As well as re-shaping the estate, the group is on track to move into its new £10m headquarters and brewery in the next 18 months. Bailey says the investment in the brewery is an important signal that – while a smaller part of the business – brewing is still an important part of the Thwaites mix.
He says: “We have gone back to a wholly tied model because we’re really proud of the beers we brew but we want to focus on the retail side of the business.”
Thwaites is in the process of bringing four new managed houses online, including the Grill & Grain and the Boot & Shoe in Lancaster, which will focus on a wood-fired pizza grill. As with the Grill & Grain, this will sit at the centre of the restaurant and be a focal point.
Bailey says: “The reason we did the Boatyard is that at our annual strategy day last year we challenged ourselves to be bolder. The competition in this market is so fierce that we wanted to really develop our offerings and push what we’re doing.

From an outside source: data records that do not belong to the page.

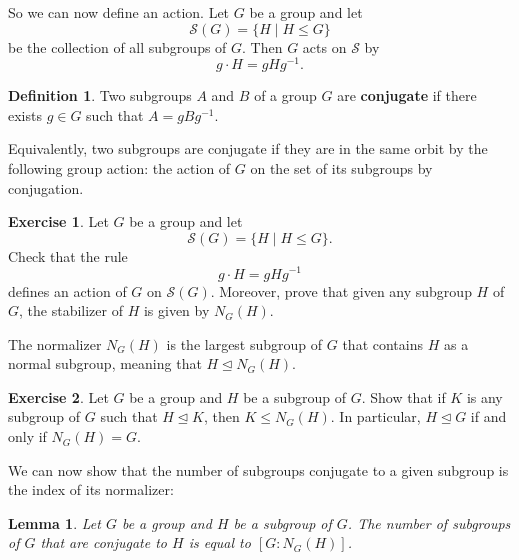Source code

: \documentclass[12pt]{report}
\newtheorem{lemma}[theorem]{Lemma}
\numberwithin{equation}{section}
\numberwithin{theorem}{chapter}
\theoremstyle{definition}
\newtheorem{definition}[theorem]{Definition}
\newtheorem{exercise}{Exercise}
\newtheorem*{basic properties}{Basic Properties}
\newtheorem*{Important Remark}{Important Remark}
\newcommand{\cS}{\mathcal{S}}
\def\norm{\mathrel{\unlhd}}
\begin{document}
So we can now define an action.
Let $G$ be a group and let
$$\mathcal{S}(G) = \{H \mid H \leq G \}$$ 
be the collection of all subgroups of $G$. Then $G$ acts on $\mathcal{S}$ by 
$$g \cdot H = gHg^{-1}.$$


\begin{definition}
	Two subgroups $A$ and $B$ of a group $G$ are {\bf conjugate} if there exists $g \in G$ such that $A = gBg^{-1}$.
\end{definition}


Equivalently, two subgroups are conjugate if they are in the same orbit by the following group action: the action of $G$ on the set of its subgroups by conjugation.

\begin{exercise}\label{stabilizer of H by conjugation is N(G)}
Let $G$ be a group and let
$$\mathcal{S}(G) = \{H \mid H \leq G \}.$$ 
	Check that the rule
	$$g \cdot H = gHg^{-1}$$
	defines an action of $G$ on $\mathcal{S}(G)$. Moreover, prove that given any subgroup $H$ of $G$, the stabilizer of $H$ is given by $N_G(H)$.
\end{exercise}


The normalizer $N_G(H)$ is the largest subgroup of $G$ that contains $H$ as a normal subgroup, meaning that $H \norm N_G(H)$. 


\begin{exercise}
	Let $G$ be a group and $H$ be a subgroup of $G$. Show that if $K$ is any subgroup of $G$ such that $H \norm K$, then $K \leq N_G(H)$. In particular, $H \norm G$ if and only if $N_G(H) = G$.
\end{exercise}

We can now show that the number of subgroups conjugate to a given subgroup is the index of its normalizer:

\begin{lemma}\label{number of conjugates of H is index of the normalizer}
Let $G$ be a group and $H$ be a subgroup of $G$. The number of subgroups of $G$ that are conjugate to $H$ is equal to $[G: N_G(H)]$.
\end{lemma}
\end{document}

”Grill & Grain is all about bringing a wood-fired grill experience right into the heart of a restaurant and it’s the same ethos with the Boot & Shoe. It’s about giving people an amazing experience that they can’t get anywhere else.
“The investment programme is part of a wider investment programmes to grow our number of managed properties over the next five years, so we’re continuing to look for acquisition opportunities. We’ve got some offers in on stuff at the moment.”
There are unlikely to be many further conversions from the tenanted estate, which will continue to receive investment, especially in the key areas of food and accommodation, according to bailey. He stresses that there are still significant opportunities to add rooms into the estate.
He also says the disposal programme, which has left Thwaites with an estate of 275 pubs, is now largely over.
On plans for the hotels business, Bailey says: “In the next month or so we will be bringing our hotels and the rest of our business under the Thwaites umbrella. So, Shire Hotels is going to be de-branded. In October we will be launching a new website which will allow us to market our properties and bedrooms more successfully across the piece.
“Last year we looked at our hotels and where we want them to be in 10 to 15 years time and put together design plans for all our hotels based on individuality, locality and artisan produce, which has laid the framework for an accelerated investment plan back into the hotels. We’re going to invest £6m over the next two to three years – over and above our normal spend – to bring them in line with our design plans.
“We want to innovate on our customer offer so that when people come to us they are having a great and interesting experience. It’s about pushing our food and beverage offer and investing in rooms at the right level. You’ve got to constantly push yourself to do new things because the market will not stand still.
Bailey says trading has been solid throughout the summer, despite the relatively poor weather, with the hotels trading particularly well.
On challenges for Thwaites and the sector, he says: “National Living Wage is a key one. Whether Brexit will have an impact on what the Government does isn’t clear yet but on the course we are set at the moment, NLW is a big challenge.”
He added that a key focus would be training and development under new people director Jo Carlin.